*** Opening of DATA EXCERPTS ***
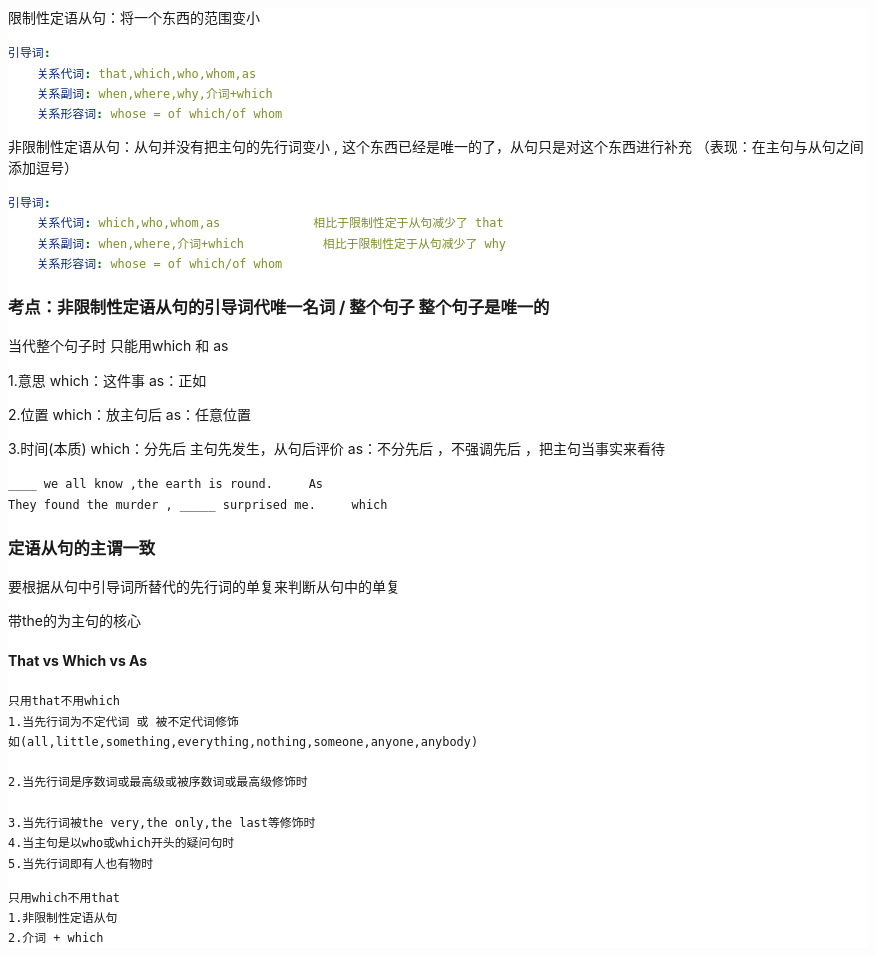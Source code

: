 限制性定语从句：将一个东西的范围变小

```yaml
引导词:
	关系代词: that,which,who,whom,as
	关系副词: when,where,why,介词+which
	关系形容词: whose = of which/of whom
```

非限制性定语从句：从句并没有把主句的先行词变小 , 这个东西已经是唯一的了，从句只是对这个东西进行补充    （表现：在主句与从句之间添加逗号）

```yaml
引导词:
	关系代词: which,who,whom,as				相比于限制性定于从句减少了 that
	关系副词: when,where,介词+which			相比于限制性定于从句减少了 why
	关系形容词: whose = of which/of whom
```

### 考点：非限制性定语从句的引导词代唯一名词 / 整个句子  整个句子是唯一的

当代整个句子时 只能用which 和 as

1.意思   which：这件事 		as：正如

2.位置	which：放主句后		as：任意位置 

3.时间(本质)	which：分先后 主句先发生，从句后评价		as：不分先后 ，不强调先后 ，把主句当事实来看待

```
____ we all know ,the earth is round.     As
They found the murder , _____ surprised me.		which
```

### 定语从句的主谓一致

要根据从句中引导词所替代的先行词的单复来判断从句中的单复

带the的为主句的核心



#### That vs Which vs As

```
只用that不用which
1.当先行词为不定代词 或 被不定代词修饰
如(all,little,something,everything,nothing,someone,anyone,anybody)

2.当先行词是序数词或最高级或被序数词或最高级修饰时

3.当先行词被the very,the only,the last等修饰时
4.当主句是以who或which开头的疑问句时
5.当先行词即有人也有物时
```

```
只用which不用that
1.非限制性定语从句
2.介词 + which
```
*** Close of DATA EXCERPTS ***
= DIRECTIONS FOR THIS TASK =
Scan the material and collect every line that contains "关系副词".

= WORKED SOLUTION =
	关系副词: when,where,why,介词+which
	关系副词: when,where,介词+which			相比于限制性定于从句减少了 why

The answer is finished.